A continuación una selección de mis fotos preferidas de esta etapa.

Después de la tormenta de arena.

Yu hu!

¿Habrá una base extraterrestre detrás de esta Roca?


Ya que estamos aquí, pues una de vaqueros...


En medio de la tormenta.

Las Millas se hacen eternas...

Otra foto típica del sur de Estados Unidos.

El Gran Cañón, una de las maravillas naturales más importantes. 


En Arizona, in the middle of the Road...


The Last Stop, un bar de carretera,
como el que sale en las pelis.
Las hamburguesas están muy buenas.

La presa hoover separa Nevada y Arizona.

The Hoover Dam o Presa de hoover, una de las maravillas modernas.

Las fuentes del Bellagio, visita obligada.


Las Vegas de noche.

¿Es París? Noo, esto es ¡¡¡¡LAS VEGAS!!!!

David Cooperfield y Celine Dion, dos iconos de Las Vegas.


lunes 1 de agosto de 2011

Un Fin de semana en San Francisco, California


En el Golden Gate.
Tras la larga espera en el aeropuerto de Seattle, que como comenté en una anterior entrada, es de los no recomendables para pasar una noche en vela, vuelo en dirección San Francisco. El vuelo no duró más de 2 horas y media, y además de ver el Monte Rainieri se ve perfectamente a su lado el monte Santa Helena...
Una vez en la terminal del aeropuerto de San Francisco, hay que irse a un mini tren automático sin conductor (como el de la T4 de Barajas en Madrid) para ir a la Terminal en la que estaba el BART, que viene a ser un híbrido entre metro, cercanías y Tren ligero. El minitren automático es gratuito y es fácil moverse por el mismo. Lo que ya no es tan barato es el BART, que es bastante caro y los trenes son antiguos y con moqueta. El hotel lo tenía en Oakland (el otro lado de la Bahía), ya que el ahorro puede ser de unos 50 € y al final compensa con el BART, que en este caso, me dejaría en la puerta del mismo Hotel. El precio del BART del Aeropuerto de San Francisco a la estación de 12th/Oakland City Center es de unos 8 $ por persona.
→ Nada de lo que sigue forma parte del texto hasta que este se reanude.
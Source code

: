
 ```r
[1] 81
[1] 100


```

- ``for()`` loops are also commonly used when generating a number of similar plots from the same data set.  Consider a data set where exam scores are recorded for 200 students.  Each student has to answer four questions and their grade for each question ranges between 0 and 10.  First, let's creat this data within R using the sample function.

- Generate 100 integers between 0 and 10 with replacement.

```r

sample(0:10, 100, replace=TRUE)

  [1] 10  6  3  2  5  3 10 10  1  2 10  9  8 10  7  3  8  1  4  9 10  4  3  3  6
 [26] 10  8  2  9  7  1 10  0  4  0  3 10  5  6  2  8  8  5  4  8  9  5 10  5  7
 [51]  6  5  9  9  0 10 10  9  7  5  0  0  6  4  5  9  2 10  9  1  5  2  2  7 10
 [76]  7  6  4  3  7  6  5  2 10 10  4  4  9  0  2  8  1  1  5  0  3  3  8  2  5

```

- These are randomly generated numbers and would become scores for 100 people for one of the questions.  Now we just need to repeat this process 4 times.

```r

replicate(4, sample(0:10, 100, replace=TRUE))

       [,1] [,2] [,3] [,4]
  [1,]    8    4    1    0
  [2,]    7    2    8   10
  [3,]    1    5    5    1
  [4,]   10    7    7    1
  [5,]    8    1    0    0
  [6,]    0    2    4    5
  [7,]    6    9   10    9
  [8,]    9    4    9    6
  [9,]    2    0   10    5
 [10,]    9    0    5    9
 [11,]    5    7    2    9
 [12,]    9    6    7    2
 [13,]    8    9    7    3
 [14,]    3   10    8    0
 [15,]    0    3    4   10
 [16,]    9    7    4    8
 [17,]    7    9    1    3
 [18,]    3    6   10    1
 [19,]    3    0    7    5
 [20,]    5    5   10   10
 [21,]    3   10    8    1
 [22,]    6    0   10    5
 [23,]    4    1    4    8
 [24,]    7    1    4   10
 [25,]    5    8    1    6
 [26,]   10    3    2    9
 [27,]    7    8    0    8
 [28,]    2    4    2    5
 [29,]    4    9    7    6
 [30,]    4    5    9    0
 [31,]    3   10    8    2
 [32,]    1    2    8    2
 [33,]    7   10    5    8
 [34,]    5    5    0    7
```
Hay que tener en cuenta que en este medio de transporte pagas según a donde vayas y el billete hay que introducirlo en la estación de salida para poder salir (Aquí no es como en Seattle que nadie pedía el billete y podías casi viajar gratis).
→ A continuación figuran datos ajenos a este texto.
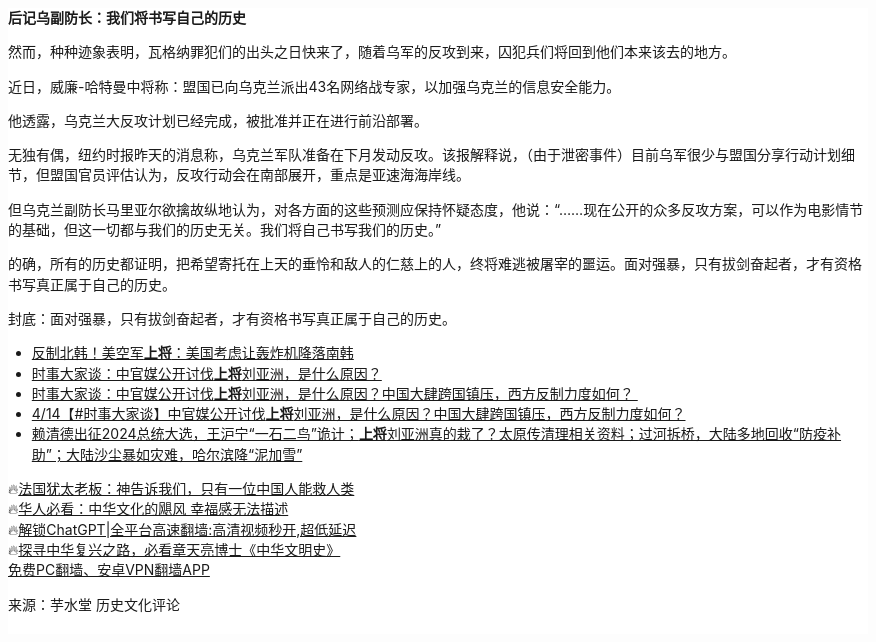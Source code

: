 <p><strong>后记乌副防长：我们将书写自己的历史</strong></p> <p>然而，种种迹象表明，瓦格纳罪犯们的出头之日快来了，随着乌军的反攻到来，囚犯兵们将回到他们本来该去的地方。</p> <p>近日，威廉-哈特曼中将称：盟国已向乌克兰派出43名网络战专家，以加强乌克兰的信息安全能力。</p> <p>他透露，乌克兰大反攻计划已经完成，被批准并正在进行前沿部署。</p> <p>无独有偶，纽约时报昨天的消息称，乌克兰军队准备在下月发动反攻。该报解释说，（由于泄密事件）目前乌军很少与盟国分享行动计划细节，但盟国官员评估认为，反攻行动会在南部展开，重点是亚速海海岸线。</p> <p>但乌克兰副防长马里亚尔欲擒故纵地认为，对各方面的这些预测应保持怀疑态度，他说：“……现在公开的众多反攻方案，可以作为电影情节的基础，但这一切都与我们的历史无关。我们将自己书写我们的历史。”</p> <p>的确，所有的历史都证明，把希望寄托在上天的垂怜和敌人的仁慈上的人，终将难逃被屠宰的噩运。面对强暴，只有拔剑奋起者，才有资格书写真正属于自己的历史。</p> <p>封底：面对强暴，只有拔剑奋起者，才有资格书写真正属于自己的历史。</p> <ul class='op-related-articles' title='相关阅读'> <li><a href='https://www.bannedbook.org/bnews/topimagenews/20230429/1878035.html' target='_blank'>反制北韩！美空军<b>上将</b>：美国考虑让轰炸机降落南韩</a></li> <li><a href='https://www.bannedbook.org/bnews/comments/20230414/1872225.html' target='_blank'>时事大家谈：中官媒公开讨伐<b>上将</b>刘亚洲，是什么原因？</a></li> <li><a href='https://www.bannedbook.org/bnews/comments/20230414/1872212.html' target='_blank'>时事大家谈：中官媒公开讨伐<b>上将</b>刘亚洲，是什么原因？中国大肆跨国镇压，西方反制力度如何？&#160;</a></li> <li><a href='https://www.bannedbook.org/bnews/bannedvideo/20230414/1872159.html' target='_blank'>4/14【#时事大家谈】中官媒公开讨伐<b>上将</b>刘亚洲，是什么原因？中国大肆跨国镇压，西方反制力度如何？</a></li> <li><a href='https://www.bannedbook.org/bnews/sohnews/20230413/1871584.html' target='_blank'>赖清德出征2024总统大选，王沪宁“一石二鸟”诡计；<b>上将</b>刘亚洲真的栽了？太原传清理相关资料；过河拆桥，大陆多地回收“防疫补助”；大陆沙尘暴如灾难，哈尔滨降“泥加雪”</a></li> </ul> <p class="texttj"> 🔥<a href="https://www.bannedbook.org/bnews/ssgc/20230219/1850782.html" target="_blank">法国犹太老板：神告诉我们，只有一位中国人能救人类</a><br/> 🔥<a href="https://www.bannedbook.org/bnews/comments/20220220/1694796.html" target="_blank">华人必看：中华文化的飓风 幸福感无法描述</a><br/> 🔥<a href="https://github.com/bannedbook/fanqiang/wiki/V2ray%E6%9C%BA%E5%9C%BA" target="_blank">解锁ChatGPT|全平台高速翻墙:高清视频秒开,超低延迟</a><br/> 🔥<a href="https://www.bannedbook.org/bnews/comments/20220808/1768773.html" target="_blank">探寻中华复兴之路，必看章天亮博士《中华文明史》</a><br/> <a href="https://github.com/bannedbook/fanqiang/wiki/%E7%A6%81%E9%97%BB%E7%BD%91%E5%AE%89%E5%8D%93%E7%BF%BB%E5%A2%99%E6%96%B0%E9%97%BBAPP" target="_blank">免费PC翻墙、安卓VPN翻墙APP</a><br/> </p><p class="src-info">来源：芋水堂 历史文化评论 </p> <a name='sharetosocial'></a> <div style="margin-bottom:5px;padding-bottom:5px;clear:both"> <div id="archive-pix-1" class="banner-ads">  <div id="27602x728x90x621x_ADSLOT1" clicktrack="%%CLICK_URL_ESC%%"></div>   </div> <div id="archive-pix-2" class="banner-ads">  <div id="27556x300x250x621x_ADSLOT1" clicktrack="%%CLICK_URL_ESC%%" style="margin:0 auto;text-align:center"></div>   </div> </div>  <div id="archive-pix-1" class="banner-ads">  <div id="27603x728x90x621x_ADSLOT1" clicktrack="%%CLICK_URL_ESC%%"></div>   </div> </div>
El cable-car o tranvía, donde mejor me lo he pasado.
Sin duda lo mejor de San Francisco.
Tras media hora larga en la que el tren pasa por debajo del mar, llego al hotel. (hay un documental que explica la gran obra de ingeniería de este Metro, que está hecho a prueba de seísmos).
El Hotel estaba bastante bien aunque la zona estaba llena de colgados, frikis, homeless (los sin techo) y gente muy muy rara, como la que sale en las pelis. En general San Francisco es la cuidad de Estados Unidos que he visitado con mayor número de gente extraña.
San Francisco es una de esas ciudades de las que toda la vida has oído hablar, bien por todas las películas que se han hecho en la misma, como también por lo cosmopolita que es.
Esa mañana estaba muy cansado y dormí un par de horas. Volví a ir en el BART hasta Embarcadero, y desde allí fui caminando hasta Chinatown. Debo decir que me esperaba un barrio más grande y más auténtico. Había un par de calles con los típicos tranvías (de los que luego hablaré) y muchas tiendas de souvenirs.

La ex-cárcel de Alcatraz-
Una vez recorrida la calle principal de Chinatown, voy hasta una calle principal que esá llena de cafés muy pintorescos. Tras tomar un café en uno de estos lugares, bajo unas calles en dirección al mar y me encuentro con la Levi's square, que es una plaza que intuyo que tiene algo que ver con la conocida marca de pantalones Levi's, que son de San Francisco (viene puesto hasta en la etiqueta, je je). Seguidamente me voy hasta el Muelle de donde salían todos los barcos a Alcatraz (la cárcel más famosa y de mayor seguridad del mundo, que ahora es un museo que se puede visitar, aunque hay que esperas de varios meses para acceder allí). En este lugar se hicieron películas tan conocidas como 'La Fuga de Alcatraz' o 'La Roca'. En este muelle es donde está Pier 39, un complejo muy agradable de ver con restaurantes, tiendas, leones marinos y desde donde se puede ver una de las mejores vistas de la Isla de Alcatraz. En este mismo lugar hay un mercado en el que venden fruta con muy buena pinta, en la que no viene el precio puesto... Me ocurrió que quise comprar 3 naranjas y unas cuantas cerezas y el precio que me pedían eran 19 $ (imagino que sin tasas), ya que evidentemente no las compré. Una de las cosas que más agotan de aquí (en Estados Unidos) son las tasas y las fees, y es que en los precios (sea lo que sea) vienen marcados sin tasas ni otros impuestos, y a la hora de pagar te los cobran sin avisar... en muchos casos son el 7 %, etc.. Esto incluye ropa, comer en restaurantes (en donde además debes dejar una propina adicional del 10 %) y cualquier cosa que desees comprar. A veces te vienen con la maquinita de la tarjeta para que escribas cuanto vas a dejar de propina directamente y te cuentan que lo normal es el 18 %... En fin, para volverse locos.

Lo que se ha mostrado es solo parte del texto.